So... To the end of GIRLS. A show I loved so
whole-heartedly when it began, that I actually felt like it changed my life a
tiny bit. I wrote about how exciting it was to see girls like me on television,
in a mainstream show (while reflecting on what a small demographic this may
represent). I enthused about the cleverness of Lena Dunham’s writing and
basically everything to do with the show (especially Jessa, obv).
It was genuinely exciting to me. Even (maybe especially) when I lived with a
boy who insisted on referring to it as ‘Sad Sack and the Fellas’. He once
walked into the room, took one look at the television screen, said ‘oh, ugly
people having depressing sex – great, must be Sad Sack and the Fellas’ and
walked out again.
My friends and I discussed it at length,
passionately. When season 2 was released, my friend Ruth and I preordered the
DVD and cleared an entire weekend so we could watch in one go, together. Season
2 may in fact remain my favourite – when my love for GIRLS was at its
strongest. I still think the episode with Jessa’s dad remains one of the most
affecting pieces of television I have ever seen. It may be purely personal, but
I tear up even thinking about the moment when Jessa says ‘BUT I’M THE CHILD’.
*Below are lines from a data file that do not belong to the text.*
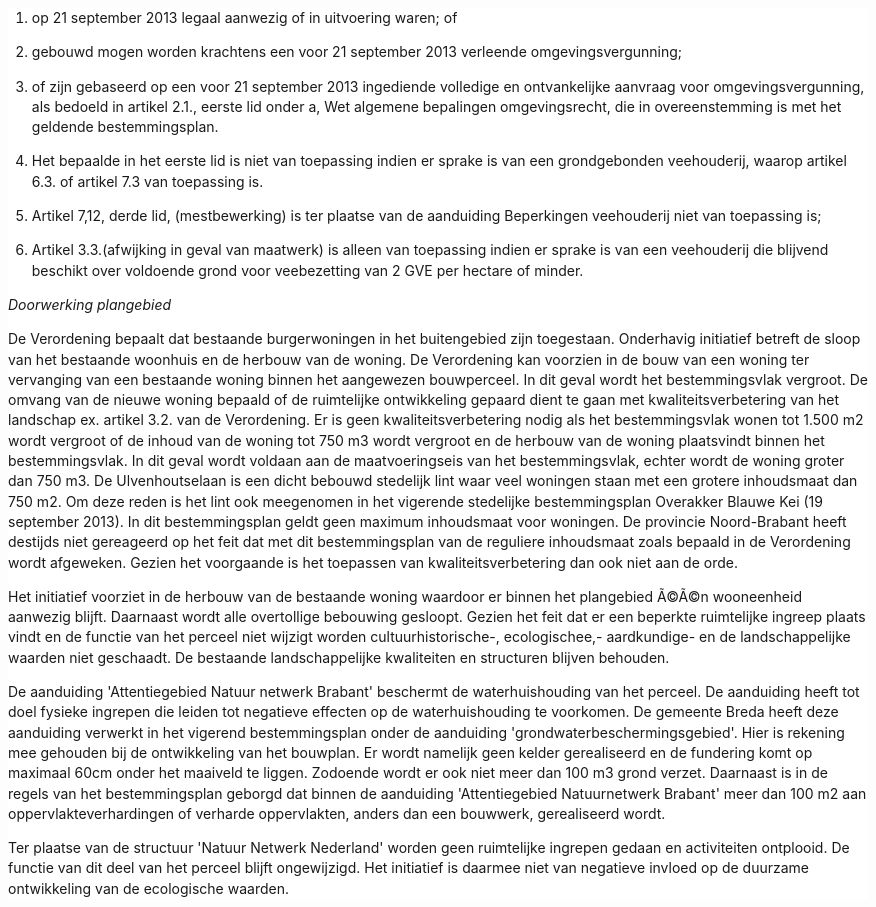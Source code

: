 1. op 21 september 2013 legaal aanwezig of in uitvoering waren; of

2. gebouwd mogen worden krachtens een voor 21 september 2013 verleende omgevingsvergunning;

3. of zijn gebaseerd op een voor 21 september 2013 ingediende volledige en ontvankelijke aanvraag voor omgevingsvergunning, als bedoeld in artikel 2\.1\., eerste lid onder a, Wet algemene bepalingen omgevingsrecht, die in overeenstemming is met het geldende bestemmingsplan.

4. Het bepaalde in het eerste lid is niet van toepassing indien er sprake is van een grondgebonden veehouderij, waarop artikel 6\.3\. of artikel 7\.3 van toepassing is.

5. Artikel 7,12, derde lid, (mestbewerking) is ter plaatse van de aanduiding Beperkingen veehouderij niet van toepassing is;

6. Artikel 3\.3\.(afwijking in geval van maatwerk) is alleen van toepassing indien er sprake is van een veehouderij die blijvend beschikt over voldoende grond voor veebezetting van 2 GVE per hectare of minder.

*Doorwerking plangebied*

De Verordening bepaalt dat bestaande burgerwoningen in het buitengebied zijn toegestaan. Onderhavig initiatief betreft de sloop van het bestaande woonhuis en de herbouw van de woning. De Verordening kan voorzien in de bouw van een woning ter vervanging van een bestaande woning binnen het aangewezen bouwperceel. In dit geval wordt het bestemmingsvlak vergroot. De omvang van de nieuwe woning bepaald of de ruimtelijke ontwikkeling gepaard dient te gaan met kwaliteitsverbetering van het landschap ex. artikel 3\.2\. van de Verordening. Er is geen kwaliteitsverbetering nodig als het bestemmingsvlak wonen tot 1\.500 m2 wordt vergroot of de inhoud van de woning tot 750 m3 wordt vergroot en de herbouw van de woning plaatsvindt binnen het bestemmingsvlak. In dit geval wordt voldaan aan de maatvoeringseis van het bestemmingsvlak, echter wordt de woning groter dan 750 m3. De Ulvenhoutselaan is een dicht bebouwd stedelijk lint waar veel woningen staan met een grotere inhoudsmaat dan 750 m2. Om deze reden is het lint ook meegenomen in het vigerende stedelijke bestemmingsplan Overakker Blauwe Kei (19 september 2013\). In dit bestemmingsplan geldt geen maximum inhoudsmaat voor woningen. De provincie Noord\-Brabant heeft destijds niet gereageerd op het feit dat met dit bestemmingsplan van de reguliere inhoudsmaat zoals bepaald in de Verordening wordt afgeweken. Gezien het voorgaande is het toepassen van kwaliteitsverbetering dan ook niet aan de orde.

Het initiatief voorziet in de herbouw van de bestaande woning waardoor er binnen het plangebied Ã©Ã©n wooneenheid aanwezig blijft. Daarnaast wordt alle overtollige bebouwing gesloopt. Gezien het feit dat er een beperkte ruimtelijke ingreep plaats vindt en de functie van het perceel niet wijzigt worden cultuurhistorische\-, ecologischee,\- aardkundige\- en de landschappelijke waarden niet geschaadt. De bestaande landschappelijke kwaliteiten en structuren blijven behouden.

De aanduiding 'Attentiegebied Natuur netwerk Brabant' beschermt de waterhuishouding van het perceel. De aanduiding heeft tot doel fysieke ingrepen die leiden tot negatieve effecten op de waterhuishouding te voorkomen. De gemeente Breda heeft deze aanduiding verwerkt in het vigerend bestemmingsplan onder de aanduiding 'grondwaterbeschermingsgebied'. Hier is rekening mee gehouden bij de ontwikkeling van het bouwplan. Er wordt namelijk geen kelder gerealiseerd en de fundering komt op maximaal 60cm onder het maaiveld te liggen. Zodoende wordt er ook niet meer dan 100 m3 grond verzet. Daarnaast is in de regels van het bestemmingsplan geborgd dat binnen de aanduiding 'Attentiegebied Natuurnetwerk Brabant' meer dan 100 m2 aan oppervlakteverhardingen of verharde oppervlakten, anders dan een bouwwerk, gerealiseerd wordt.

Ter plaatse van de structuur 'Natuur Netwerk Nederland' worden geen ruimtelijke ingrepen gedaan en activiteiten ontplooid. De functie van dit deel van het perceel blijft ongewijzigd. Het initiatief is daarmee niet van negatieve invloed op de duurzame ontwikkeling van de ecologische waarden.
Like so many relationships, it has become
more problematic as it has gone on. GIRLS is problematic. My relationship with
Lena Dunham is not as unquestioningly positive as it was, to say the least. But
that’s because we have all changed and (I hope) grown. That’s what should
happen over the course of six years.
I have watched this final series with a fond
nostalgia, even while it has been happening. It’s time for it to end, and in
the most part it’s done so pretty well. I will say: I know I’m in the minority
but I love Jessa and Adam together. No matter what anybody else says, I refuse
to think that Marnie is the worst. I will never not love Ray.
I also don’t mind saying that chief of my
Many Feelings about the whole thing is: I can’t believe we are ending this with
Hannah having a baby and not me. But it’s
OK – sounds trite, but it’s all a lesson that anything can happen in six years.
Who the fuck knows how it will end?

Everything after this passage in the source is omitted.